▸ **Assignment**: Could you repeat the whole listing below exactly, omitting any picture it holds?

▸ **Data**:
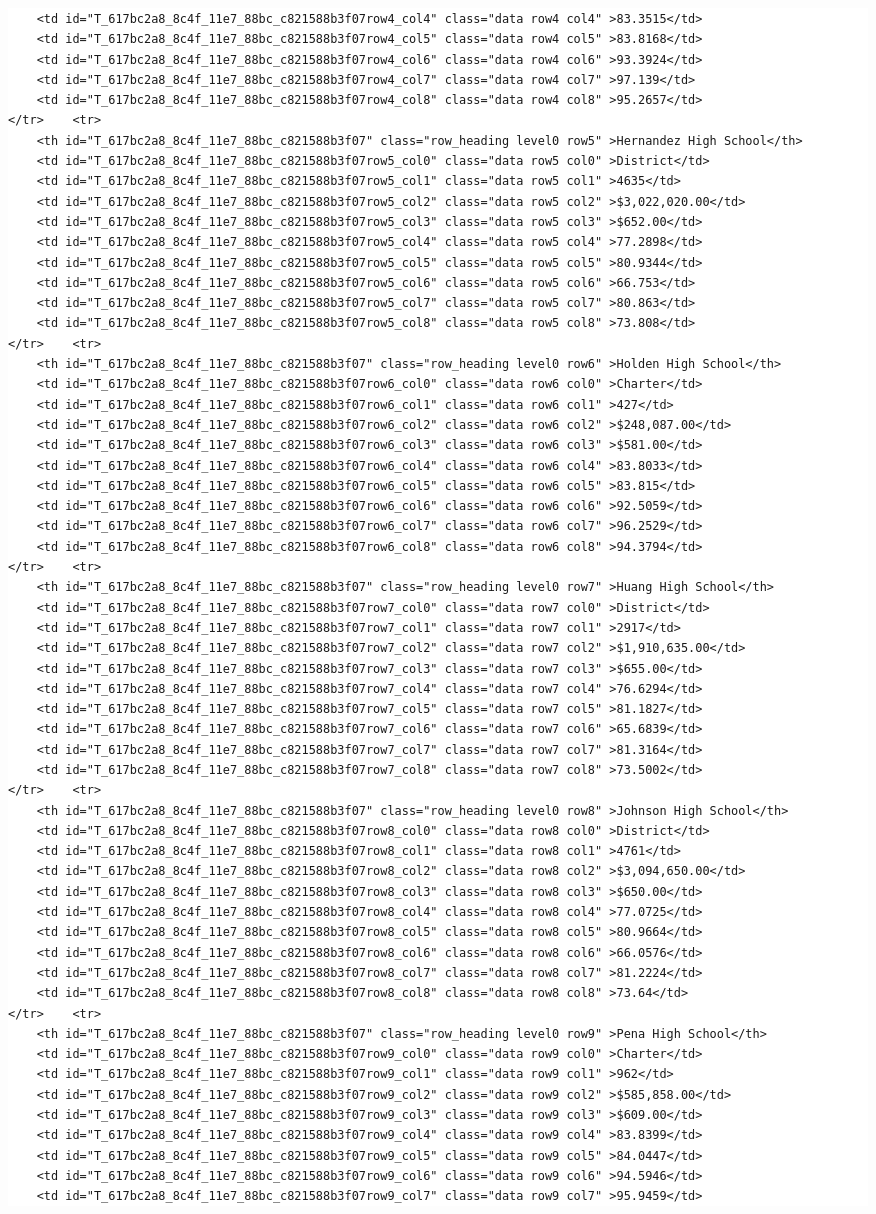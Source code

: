         <td id="T_617bc2a8_8c4f_11e7_88bc_c821588b3f07row4_col4" class="data row4 col4" >83.3515</td> 
        <td id="T_617bc2a8_8c4f_11e7_88bc_c821588b3f07row4_col5" class="data row4 col5" >83.8168</td> 
        <td id="T_617bc2a8_8c4f_11e7_88bc_c821588b3f07row4_col6" class="data row4 col6" >93.3924</td> 
        <td id="T_617bc2a8_8c4f_11e7_88bc_c821588b3f07row4_col7" class="data row4 col7" >97.139</td> 
        <td id="T_617bc2a8_8c4f_11e7_88bc_c821588b3f07row4_col8" class="data row4 col8" >95.2657</td> 
    </tr>    <tr> 
        <th id="T_617bc2a8_8c4f_11e7_88bc_c821588b3f07" class="row_heading level0 row5" >Hernandez High School</th> 
        <td id="T_617bc2a8_8c4f_11e7_88bc_c821588b3f07row5_col0" class="data row5 col0" >District</td> 
        <td id="T_617bc2a8_8c4f_11e7_88bc_c821588b3f07row5_col1" class="data row5 col1" >4635</td> 
        <td id="T_617bc2a8_8c4f_11e7_88bc_c821588b3f07row5_col2" class="data row5 col2" >$3,022,020.00</td> 
        <td id="T_617bc2a8_8c4f_11e7_88bc_c821588b3f07row5_col3" class="data row5 col3" >$652.00</td> 
        <td id="T_617bc2a8_8c4f_11e7_88bc_c821588b3f07row5_col4" class="data row5 col4" >77.2898</td> 
        <td id="T_617bc2a8_8c4f_11e7_88bc_c821588b3f07row5_col5" class="data row5 col5" >80.9344</td> 
        <td id="T_617bc2a8_8c4f_11e7_88bc_c821588b3f07row5_col6" class="data row5 col6" >66.753</td> 
        <td id="T_617bc2a8_8c4f_11e7_88bc_c821588b3f07row5_col7" class="data row5 col7" >80.863</td> 
        <td id="T_617bc2a8_8c4f_11e7_88bc_c821588b3f07row5_col8" class="data row5 col8" >73.808</td> 
    </tr>    <tr> 
        <th id="T_617bc2a8_8c4f_11e7_88bc_c821588b3f07" class="row_heading level0 row6" >Holden High School</th> 
        <td id="T_617bc2a8_8c4f_11e7_88bc_c821588b3f07row6_col0" class="data row6 col0" >Charter</td> 
        <td id="T_617bc2a8_8c4f_11e7_88bc_c821588b3f07row6_col1" class="data row6 col1" >427</td> 
        <td id="T_617bc2a8_8c4f_11e7_88bc_c821588b3f07row6_col2" class="data row6 col2" >$248,087.00</td> 
        <td id="T_617bc2a8_8c4f_11e7_88bc_c821588b3f07row6_col3" class="data row6 col3" >$581.00</td> 
        <td id="T_617bc2a8_8c4f_11e7_88bc_c821588b3f07row6_col4" class="data row6 col4" >83.8033</td> 
        <td id="T_617bc2a8_8c4f_11e7_88bc_c821588b3f07row6_col5" class="data row6 col5" >83.815</td> 
        <td id="T_617bc2a8_8c4f_11e7_88bc_c821588b3f07row6_col6" class="data row6 col6" >92.5059</td> 
        <td id="T_617bc2a8_8c4f_11e7_88bc_c821588b3f07row6_col7" class="data row6 col7" >96.2529</td> 
        <td id="T_617bc2a8_8c4f_11e7_88bc_c821588b3f07row6_col8" class="data row6 col8" >94.3794</td> 
    </tr>    <tr> 
        <th id="T_617bc2a8_8c4f_11e7_88bc_c821588b3f07" class="row_heading level0 row7" >Huang High School</th> 
        <td id="T_617bc2a8_8c4f_11e7_88bc_c821588b3f07row7_col0" class="data row7 col0" >District</td> 
        <td id="T_617bc2a8_8c4f_11e7_88bc_c821588b3f07row7_col1" class="data row7 col1" >2917</td> 
        <td id="T_617bc2a8_8c4f_11e7_88bc_c821588b3f07row7_col2" class="data row7 col2" >$1,910,635.00</td> 
        <td id="T_617bc2a8_8c4f_11e7_88bc_c821588b3f07row7_col3" class="data row7 col3" >$655.00</td> 
        <td id="T_617bc2a8_8c4f_11e7_88bc_c821588b3f07row7_col4" class="data row7 col4" >76.6294</td> 
        <td id="T_617bc2a8_8c4f_11e7_88bc_c821588b3f07row7_col5" class="data row7 col5" >81.1827</td> 
        <td id="T_617bc2a8_8c4f_11e7_88bc_c821588b3f07row7_col6" class="data row7 col6" >65.6839</td> 
        <td id="T_617bc2a8_8c4f_11e7_88bc_c821588b3f07row7_col7" class="data row7 col7" >81.3164</td> 
        <td id="T_617bc2a8_8c4f_11e7_88bc_c821588b3f07row7_col8" class="data row7 col8" >73.5002</td> 
    </tr>    <tr> 
        <th id="T_617bc2a8_8c4f_11e7_88bc_c821588b3f07" class="row_heading level0 row8" >Johnson High School</th> 
        <td id="T_617bc2a8_8c4f_11e7_88bc_c821588b3f07row8_col0" class="data row8 col0" >District</td> 
        <td id="T_617bc2a8_8c4f_11e7_88bc_c821588b3f07row8_col1" class="data row8 col1" >4761</td> 
        <td id="T_617bc2a8_8c4f_11e7_88bc_c821588b3f07row8_col2" class="data row8 col2" >$3,094,650.00</td> 
        <td id="T_617bc2a8_8c4f_11e7_88bc_c821588b3f07row8_col3" class="data row8 col3" >$650.00</td> 
        <td id="T_617bc2a8_8c4f_11e7_88bc_c821588b3f07row8_col4" class="data row8 col4" >77.0725</td> 
        <td id="T_617bc2a8_8c4f_11e7_88bc_c821588b3f07row8_col5" class="data row8 col5" >80.9664</td> 
        <td id="T_617bc2a8_8c4f_11e7_88bc_c821588b3f07row8_col6" class="data row8 col6" >66.0576</td> 
        <td id="T_617bc2a8_8c4f_11e7_88bc_c821588b3f07row8_col7" class="data row8 col7" >81.2224</td> 
        <td id="T_617bc2a8_8c4f_11e7_88bc_c821588b3f07row8_col8" class="data row8 col8" >73.64</td> 
    </tr>    <tr> 
        <th id="T_617bc2a8_8c4f_11e7_88bc_c821588b3f07" class="row_heading level0 row9" >Pena High School</th> 
        <td id="T_617bc2a8_8c4f_11e7_88bc_c821588b3f07row9_col0" class="data row9 col0" >Charter</td> 
        <td id="T_617bc2a8_8c4f_11e7_88bc_c821588b3f07row9_col1" class="data row9 col1" >962</td> 
        <td id="T_617bc2a8_8c4f_11e7_88bc_c821588b3f07row9_col2" class="data row9 col2" >$585,858.00</td> 
        <td id="T_617bc2a8_8c4f_11e7_88bc_c821588b3f07row9_col3" class="data row9 col3" >$609.00</td> 
        <td id="T_617bc2a8_8c4f_11e7_88bc_c821588b3f07row9_col4" class="data row9 col4" >83.8399</td> 
        <td id="T_617bc2a8_8c4f_11e7_88bc_c821588b3f07row9_col5" class="data row9 col5" >84.0447</td> 
        <td id="T_617bc2a8_8c4f_11e7_88bc_c821588b3f07row9_col6" class="data row9 col6" >94.5946</td> 
        <td id="T_617bc2a8_8c4f_11e7_88bc_c821588b3f07row9_col7" class="data row9 col7" >95.9459</td>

▸ **Result for this task**:
Source code

:         <td id="T_617bc2a8_8c4f_11e7_88bc_c821588b3f07row4_col4" class="data row4 col4" >83.3515</td> 
        <td id="T_617bc2a8_8c4f_11e7_88bc_c821588b3f07row4_col5" class="data row4 col5" >83.8168</td> 
        <td id="T_617bc2a8_8c4f_11e7_88bc_c821588b3f07row4_col6" class="data row4 col6" >93.3924</td> 
        <td id="T_617bc2a8_8c4f_11e7_88bc_c821588b3f07row4_col7" class="data row4 col7" >97.139</td> 
        <td id="T_617bc2a8_8c4f_11e7_88bc_c821588b3f07row4_col8" class="data row4 col8" >95.2657</td> 
    </tr>    <tr> 
        <th id="T_617bc2a8_8c4f_11e7_88bc_c821588b3f07" class="row_heading level0 row5" >Hernandez High School</th> 
        <td id="T_617bc2a8_8c4f_11e7_88bc_c821588b3f07row5_col0" class="data row5 col0" >District</td> 
        <td id="T_617bc2a8_8c4f_11e7_88bc_c821588b3f07row5_col1" class="data row5 col1" >4635</td> 
        <td id="T_617bc2a8_8c4f_11e7_88bc_c821588b3f07row5_col2" class="data row5 col2" >$3,022,020.00</td> 
        <td id="T_617bc2a8_8c4f_11e7_88bc_c821588b3f07row5_col3" class="data row5 col3" >$652.00</td> 
        <td id="T_617bc2a8_8c4f_11e7_88bc_c821588b3f07row5_col4" class="data row5 col4" >77.2898</td> 
        <td id="T_617bc2a8_8c4f_11e7_88bc_c821588b3f07row5_col5" class="data row5 col5" >80.9344</td> 
        <td id="T_617bc2a8_8c4f_11e7_88bc_c821588b3f07row5_col6" class="data row5 col6" >66.753</td> 
        <td id="T_617bc2a8_8c4f_11e7_88bc_c821588b3f07row5_col7" class="data row5 col7" >80.863</td> 
        <td id="T_617bc2a8_8c4f_11e7_88bc_c821588b3f07row5_col8" class="data row5 col8" >73.808</td> 
    </tr>    <tr> 
        <th id="T_617bc2a8_8c4f_11e7_88bc_c821588b3f07" class="row_heading level0 row6" >Holden High School</th> 
        <td id="T_617bc2a8_8c4f_11e7_88bc_c821588b3f07row6_col0" class="data row6 col0" >Charter</td> 
        <td id="T_617bc2a8_8c4f_11e7_88bc_c821588b3f07row6_col1" class="data row6 col1" >427</td> 
        <td id="T_617bc2a8_8c4f_11e7_88bc_c821588b3f07row6_col2" class="data row6 col2" >$248,087.00</td> 
        <td id="T_617bc2a8_8c4f_11e7_88bc_c821588b3f07row6_col3" class="data row6 col3" >$581.00</td> 
        <td id="T_617bc2a8_8c4f_11e7_88bc_c821588b3f07row6_col4" class="data row6 col4" >83.8033</td> 
        <td id="T_617bc2a8_8c4f_11e7_88bc_c821588b3f07row6_col5" class="data row6 col5" >83.815</td> 
        <td id="T_617bc2a8_8c4f_11e7_88bc_c821588b3f07row6_col6" class="data row6 col6" >92.5059</td> 
        <td id="T_617bc2a8_8c4f_11e7_88bc_c821588b3f07row6_col7" class="data row6 col7" >96.2529</td> 
        <td id="T_617bc2a8_8c4f_11e7_88bc_c821588b3f07row6_col8" class="data row6 col8" >94.3794</td> 
    </tr>    <tr> 
        <th id="T_617bc2a8_8c4f_11e7_88bc_c821588b3f07" class="row_heading level0 row7" >Huang High School</th> 
        <td id="T_617bc2a8_8c4f_11e7_88bc_c821588b3f07row7_col0" class="data row7 col0" >District</td> 
        <td id="T_617bc2a8_8c4f_11e7_88bc_c821588b3f07row7_col1" class="data row7 col1" >2917</td> 
        <td id="T_617bc2a8_8c4f_11e7_88bc_c821588b3f07row7_col2" class="data row7 col2" >$1,910,635.00</td> 
        <td id="T_617bc2a8_8c4f_11e7_88bc_c821588b3f07row7_col3" class="data row7 col3" >$655.00</td> 
        <td id="T_617bc2a8_8c4f_11e7_88bc_c821588b3f07row7_col4" class="data row7 col4" >76.6294</td> 
        <td id="T_617bc2a8_8c4f_11e7_88bc_c821588b3f07row7_col5" class="data row7 col5" >81.1827</td> 
        <td id="T_617bc2a8_8c4f_11e7_88bc_c821588b3f07row7_col6" class="data row7 col6" >65.6839</td> 
        <td id="T_617bc2a8_8c4f_11e7_88bc_c821588b3f07row7_col7" class="data row7 col7" >81.3164</td> 
        <td id="T_617bc2a8_8c4f_11e7_88bc_c821588b3f07row7_col8" class="data row7 col8" >73.5002</td> 
    </tr>    <tr> 
        <th id="T_617bc2a8_8c4f_11e7_88bc_c821588b3f07" class="row_heading level0 row8" >Johnson High School</th> 
        <td id="T_617bc2a8_8c4f_11e7_88bc_c821588b3f07row8_col0" class="data row8 col0" >District</td> 
        <td id="T_617bc2a8_8c4f_11e7_88bc_c821588b3f07row8_col1" class="data row8 col1" >4761</td> 
        <td id="T_617bc2a8_8c4f_11e7_88bc_c821588b3f07row8_col2" class="data row8 col2" >$3,094,650.00</td> 
        <td id="T_617bc2a8_8c4f_11e7_88bc_c821588b3f07row8_col3" class="data row8 col3" >$650.00</td> 
        <td id="T_617bc2a8_8c4f_11e7_88bc_c821588b3f07row8_col4" class="data row8 col4" >77.0725</td> 
        <td id="T_617bc2a8_8c4f_11e7_88bc_c821588b3f07row8_col5" class="data row8 col5" >80.9664</td> 
        <td id="T_617bc2a8_8c4f_11e7_88bc_c821588b3f07row8_col6" class="data row8 col6" >66.0576</td> 
        <td id="T_617bc2a8_8c4f_11e7_88bc_c821588b3f07row8_col7" class="data row8 col7" >81.2224</td> 
        <td id="T_617bc2a8_8c4f_11e7_88bc_c821588b3f07row8_col8" class="data row8 col8" >73.64</td> 
    </tr>    <tr> 
        <th id="T_617bc2a8_8c4f_11e7_88bc_c821588b3f07" class="row_heading level0 row9" >Pena High School</th> 
        <td id="T_617bc2a8_8c4f_11e7_88bc_c821588b3f07row9_col0" class="data row9 col0" >Charter</td> 
        <td id="T_617bc2a8_8c4f_11e7_88bc_c821588b3f07row9_col1" class="data row9 col1" >962</td> 
        <td id="T_617bc2a8_8c4f_11e7_88bc_c821588b3f07row9_col2" class="data row9 col2" >$585,858.00</td> 
        <td id="T_617bc2a8_8c4f_11e7_88bc_c821588b3f07row9_col3" class="data row9 col3" >$609.00</td> 
        <td id="T_617bc2a8_8c4f_11e7_88bc_c821588b3f07row9_col4" class="data row9 col4" >83.8399</td> 
        <td id="T_617bc2a8_8c4f_11e7_88bc_c821588b3f07row9_col5" class="data row9 col5" >84.0447</td> 
        <td id="T_617bc2a8_8c4f_11e7_88bc_c821588b3f07row9_col6" class="data row9 col6" >94.5946</td> 
        <td id="T_617bc2a8_8c4f_11e7_88bc_c821588b3f07row9_col7" class="data row9 col7" >95.9459</td>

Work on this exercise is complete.